> **What to work on**
Your task is to copy each line of the material below that includes "redisConnectionFactory".
Segment Open
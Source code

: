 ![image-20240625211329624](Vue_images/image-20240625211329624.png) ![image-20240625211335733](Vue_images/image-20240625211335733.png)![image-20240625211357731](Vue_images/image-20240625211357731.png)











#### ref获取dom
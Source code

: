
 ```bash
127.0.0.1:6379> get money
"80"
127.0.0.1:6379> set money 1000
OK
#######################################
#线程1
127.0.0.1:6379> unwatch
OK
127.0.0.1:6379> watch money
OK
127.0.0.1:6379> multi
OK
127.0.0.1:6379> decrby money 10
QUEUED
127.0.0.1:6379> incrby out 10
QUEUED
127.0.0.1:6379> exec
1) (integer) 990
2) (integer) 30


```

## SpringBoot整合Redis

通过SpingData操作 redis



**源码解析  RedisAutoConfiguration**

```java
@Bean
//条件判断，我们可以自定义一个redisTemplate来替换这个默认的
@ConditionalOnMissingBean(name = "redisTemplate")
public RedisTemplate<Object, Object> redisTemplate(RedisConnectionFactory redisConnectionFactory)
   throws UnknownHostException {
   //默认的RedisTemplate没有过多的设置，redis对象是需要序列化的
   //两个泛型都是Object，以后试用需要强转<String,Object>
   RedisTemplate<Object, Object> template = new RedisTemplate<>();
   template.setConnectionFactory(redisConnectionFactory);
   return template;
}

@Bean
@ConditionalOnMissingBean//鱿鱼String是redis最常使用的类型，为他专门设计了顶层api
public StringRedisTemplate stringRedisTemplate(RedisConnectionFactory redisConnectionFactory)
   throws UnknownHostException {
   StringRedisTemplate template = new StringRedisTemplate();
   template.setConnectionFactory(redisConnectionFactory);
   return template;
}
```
Segment Closed
> **Written solution**
public RedisTemplate<Object, Object> redisTemplate(RedisConnectionFactory redisConnectionFactory)
   template.setConnectionFactory(redisConnectionFactory);
public StringRedisTemplate stringRedisTemplate(RedisConnectionFactory redisConnectionFactory)
   template.setConnectionFactory(redisConnectionFactory);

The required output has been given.